ENTRIES SUPPLIED Block Start

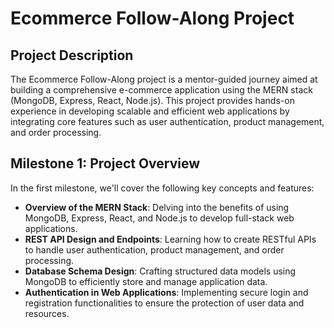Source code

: # Ecommerce Follow-Along Project

## Project Description
The Ecommerce Follow-Along project is a mentor-guided journey aimed at building a comprehensive e-commerce application using the MERN stack (MongoDB, Express, React, Node.js). This project provides hands-on experience in developing scalable and efficient web applications by integrating core features such as user authentication, product management, and order processing.

## Milestone 1: Project Overview
In the first milestone, we'll cover the following key concepts and features:

- **Overview of the MERN Stack**: Delving into the benefits of using MongoDB, Express, React, and Node.js to develop full-stack web applications.
- **REST API Design and Endpoints**: Learning how to create RESTful APIs to handle user authentication, product management, and order processing.
- **Database Schema Design**: Crafting structured data models using MongoDB to efficiently store and manage application data.
- **Authentication in Web Applications**: Implementing secure login and registration functionalities to ensure the protection of user data and resources.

ENTRIES SUPPLIED Block End

AIM OF THE EXERCISE: Show every line in the entries above that contains the string "data".

EXERCISE OUTPUT:
- **Database Schema Design**: Crafting structured data models using MongoDB to efficiently store and manage application data.
- **Authentication in Web Applications**: Implementing secure login and registration functionalities to ensure the protection of user data and resources.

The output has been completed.